### EXERCISE
Give back only the lines in the records below from the one with "POI 2014 Stage" to the one with "接下来一行 $n$ 个整数", both inclusive, word for word.

Top of THE DATA

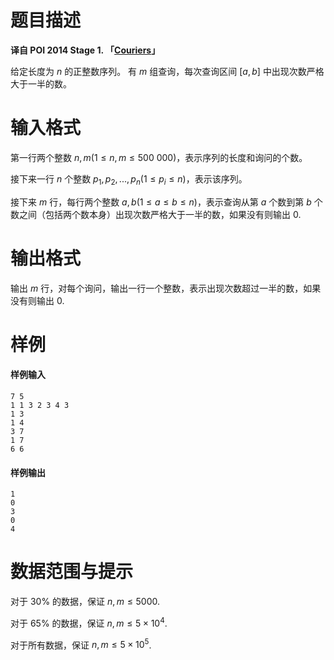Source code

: 
# 题目描述

**译自 POI 2014 Stage 1. 「[Couriers](https://szkopul.edu.pl/problemset/problem/Cs38m8lWFnOfDskXf43HR3lN/site/?key=statement)」**

给定长度为 $n$ 的正整数序列。
有 $m$ 组查询，每次查询区间 $[a,b]$ 中出现次数严格大于一半的数。

# 输入格式

第一行两个整数 $n,m (1 \le n,m \le 500\ 000)$，表示序列的长度和询问的个数。

接下来一行 $n$ 个整数 $p_1, p_2, ..., p_n (1 \le p_i \le n)$，表示该序列。

接下来 $m$ 行，每行两个整数 $a,b (1 \le a \le b \le n)$，表示查询从第 $a$ 个数到第 $b$ 个数之间（包括两个数本身）出现次数严格大于一半的数，如果没有则输出 $0$.

# 输出格式

输出 $m$ 行，对每个询问，输出一行一个整数，表示出现次数超过一半的数，如果没有则输出 $0$.

# 样例

#### 样例输入
```plain
7 5
1 1 3 2 3 4 3
1 3
1 4
3 7
1 7
6 6
```

#### 样例输出
```plain
1
0
3
0
4
```

# 数据范围与提示

对于 $30\%$ 的数据，保证 $n,m \le 5000$.

对于 $65\%$ 的数据，保证 $n,m \le 5\times 10^4$.

对于所有数据，保证 $n,m \le 5\times 10^5$.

Bottom of THE DATA

### EXERCISE ANSWER
**译自 POI 2014 Stage 1. 「[Couriers](https://szkopul.edu.pl/problemset/problem/Cs38m8lWFnOfDskXf43HR3lN/site/?key=statement)」**

给定长度为 $n$ 的正整数序列。
有 $m$ 组查询，每次查询区间 $[a,b]$ 中出现次数严格大于一半的数。

# 输入格式

第一行两个整数 $n,m (1 \le n,m \le 500\ 000)$，表示序列的长度和询问的个数。

接下来一行 $n$ 个整数 $p_1, p_2, ..., p_n (1 \le p_i \le n)$，表示该序列。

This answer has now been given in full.